A team of doctors with Piedmont Heart Institute’s Marcus Heart Valve Center performed the first REPRISE IV clinical trial Transcatheter Aortic Valve Replacement (TAVR) procedure in the United States using the LOTUS Edge Aortic Valve System for a patient with bicuspid valve disease. The LOTUS Edge valve is a medical device for patients with severe aortic valve stenosis, a narrowing of the aortic valve that affects 7% of all people older than age 65.
Christopher U. Meduri, M.D., an interventional cardiologist, is a national primary investigator for the REPRISE IV clinical trial, which is designed to evaluate the safety and effectiveness of the LOTUS Edge Valve System in patients who are considered at intermediate risk for surgical valve replacement. The device has U.S. Food and Drug Administration approval for high- or greater-risk patients.
The study is expected to enroll nearly 900 patients, with between 50 and 100 procedures performed at Piedmont Atlanta Hospital. Vivek Rajagopal, M.D., and James R. Kauten, M.D., program director of the Marcus Heart Valve Center, are also participating in the study, with Dr. Rajagopal serving as the local principal investigator.
“We are very excited that the Marcus Heart Valve Center was the first to use the LOTUS Edge Valve System for patients who have bicuspid valve disease,” Dr. Meduri said. “We believe the device could become best-in-class for bicuspid valve disease. With the new implant technique, the pacemaker rate should be minimized.”
As a non-surgical alternative for these patients, often with complex anatomical challenges, the LOTUS Edge valve is delivered via a minimally invasive procedure to restore proper valve function. Dr. Meduri said the procedure lasts between 35 and 40 minutes.
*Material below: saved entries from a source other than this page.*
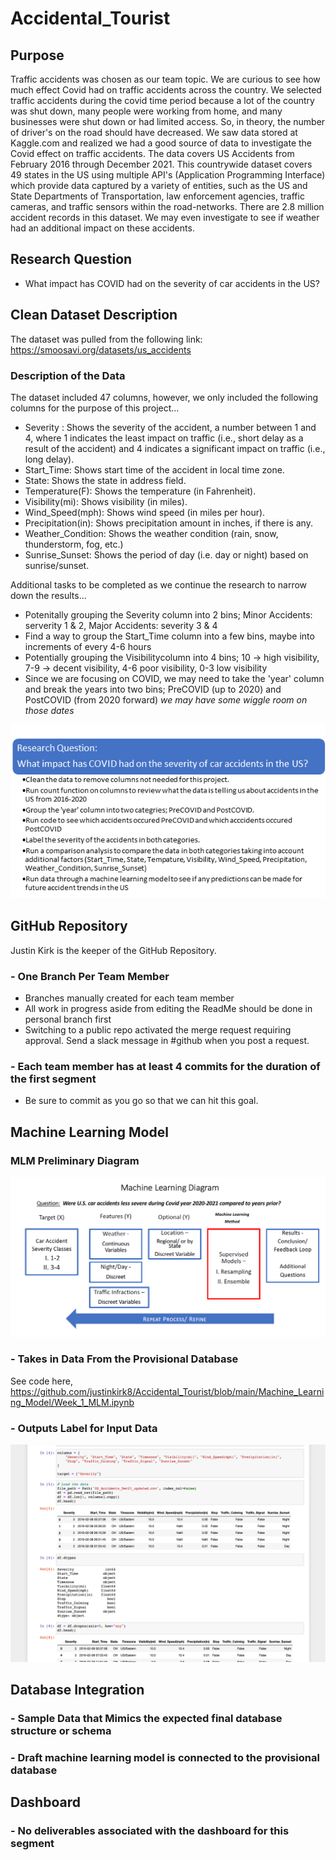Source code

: # Accidental_Tourist
## Purpose 
Traffic accidents was chosen as our team topic. We are curious to see how much effect Covid had on traffic accidents across the country. We selected traffic accidents during the covid time period because a lot of the country was shut down, many people were working from home, and many businesses were shut down or had limited access. So, in theory, the number of driver's on the road should have decreased. We saw data stored at Kaggle.com and realized we had a good source of data to investigate the Covid effect on traffic accidents. The data covers US Accidents from February 2016 through December 2021. This countrywide dataset covers 49 states in the US using multiple API's (Application Programming Interface) which provide data captured by a variety of entities, such as the US and State Departments of Transportation, law enforcement agencies, traffic cameras, and traffic sensors within the road-networks. There are 2.8 million accident records in this dataset. We may even investigate to see if weather had an additional impact on these accidents.

## Research Question
- What impact has COVID had on the severity of car accidents in the US?
## Clean Dataset Description
The dataset was pulled from the following link: https://smoosavi.org/datasets/us_accidents

### Description of the Data
The dataset included 47 columns, however, we only included the following columns for the purpose of this project...
- Severity	: Shows the severity of the accident, a number between 1 and 4, where 1 indicates the least impact on traffic (i.e., short delay as a result of the accident) and 4 indicates a significant impact on traffic (i.e., long delay).
- Start_Time: Shows start time of the accident in local time zone.
- State: Shows the state in address field.
- Temperature(F): Shows the temperature (in Fahrenheit).
- Visibility(mi): Shows visibility (in miles).
- Wind_Speed(mph): Shows wind speed (in miles per hour).
- Precipitation(in): Shows precipitation amount in inches, if there is any.
- Weather_Condition: Shows the weather condition (rain, snow, thunderstorm, fog, etc.)
- Sunrise_Sunset: Shows the period of day (i.e. day or night) based on sunrise/sunset.

Additional tasks to be completed as we continue the research to narrow down the results...
- Potenitally grouping the Severity column into 2 bins; Minor Accidents: serverity 1 & 2, Major Accidents: severity 3 & 4
- Find a way to group the Start_Time column into a few bins, maybe into increments of every 4-6 hours
- Potentially grouping the Visibilitycolumn into 4 bins; 10 -> high visibility, 7-9 -> decent visibility, 4-6 poor visibility, 0-3 low visibility
- Since we are focusing on COVID, we may need to take the 'year' column and break the years into two bins; PreCOVID (up to 2020) and PostCOVID (from 2020 forward) *we may have some wiggle room on those dates*

<p align="center">
  <img src="https://github.com/justinkirk8/Accidental_Tourist/blob/main/Resources/ResearchQuestion_Diagram.png" width="600" />
</p>

## GitHub Repository
Justin Kirk is the keeper of the GitHub Repository.
### - One Branch Per Team Member
 - Branches manually created for each team member
 - All work in progress aside from editing the ReadMe should be done in personal branch first
 - Switching to a public repo activated the merge request requiring approval. Send a slack message in #github when you post a request.
### - Each team member has at least 4 commits for the duration of the first segment
 - Be sure to commit as you go so that we can hit this goal.
## Machine Learning Model

### MLM Preliminary Diagram
![Accidental_Tourist/Machine_Learning_Model "Machine_Learning_Diagram"](https://github.com/justinkirk8/Accidental_Tourist/blob/main/Machine_Learning_Model/Machine_Learning_Diagram.png)

### - Takes in Data From the Provisional Database
See code here, https://github.com/justinkirk8/Accidental_Tourist/blob/main/Machine_Learning_Model/Week_1_MLM.ipynb

### - Outputs Label for Input Data
![Accidental_Tourist "Week_1_MLM.ipynb"](https://github.com/justinkirk8/Accidental_Tourist/blob/main/Machine_Learning_Model/Selected_Columns_MLM.png)


## Database Integration
### - Sample Data that Mimics the expected final database structure or schema
### - Draft machine learning model is connected to the provisional database
## Dashboard
### - No deliverables associated with the dashboard for this segment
The Boston Scientific LOTUS Edge valve is the only aortic valve approved by the FDA that is 100% repositionable, which enables physicians to precisely place the new valve into an optimal position in the heart; thereby helping to improve outcomes for the patient. The device features a braided valve frame and an adaptive seal that minimizes paravalvular regurgitation or leaking (PVL) by conforming to the patient’s native aortic valve.
The only effective treatment for aortic valve stenosis is to replace the aortic valve. Left untreated, severe aortic stenosis can eventually lead to heart failure, severe infection and even sudden death.
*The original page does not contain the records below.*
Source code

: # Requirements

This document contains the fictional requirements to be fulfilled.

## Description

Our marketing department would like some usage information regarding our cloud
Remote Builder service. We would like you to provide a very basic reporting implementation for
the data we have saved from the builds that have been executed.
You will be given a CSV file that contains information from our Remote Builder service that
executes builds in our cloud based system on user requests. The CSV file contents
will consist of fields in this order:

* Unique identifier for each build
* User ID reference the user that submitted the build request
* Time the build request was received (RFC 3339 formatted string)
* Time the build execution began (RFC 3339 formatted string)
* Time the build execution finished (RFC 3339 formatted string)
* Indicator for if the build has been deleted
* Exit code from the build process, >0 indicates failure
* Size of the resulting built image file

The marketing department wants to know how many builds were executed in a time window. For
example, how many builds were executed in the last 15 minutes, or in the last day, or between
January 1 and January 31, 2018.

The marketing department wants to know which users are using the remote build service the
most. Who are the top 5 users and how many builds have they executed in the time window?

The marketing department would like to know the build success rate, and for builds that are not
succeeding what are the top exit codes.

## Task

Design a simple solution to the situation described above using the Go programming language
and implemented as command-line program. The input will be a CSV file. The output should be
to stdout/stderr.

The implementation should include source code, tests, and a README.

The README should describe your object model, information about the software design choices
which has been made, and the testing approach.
The aortic valve, which is located between the heart’s left ventricle and the aorta, typically has three leaflets that ideally function like a one-way door, allowing blood to flow into the aorta but not backwards into the left ventricle. Patients with bicuspid aortic valves have only two leaflets, which can make TAVR procedures more challenging. Aortic valve disease occurs when the valve does not open or close properly, causing patients with the condition to suffer from a variety of symptoms, including breathlessness, chest pain, fainting, palpitations and decline in activity level.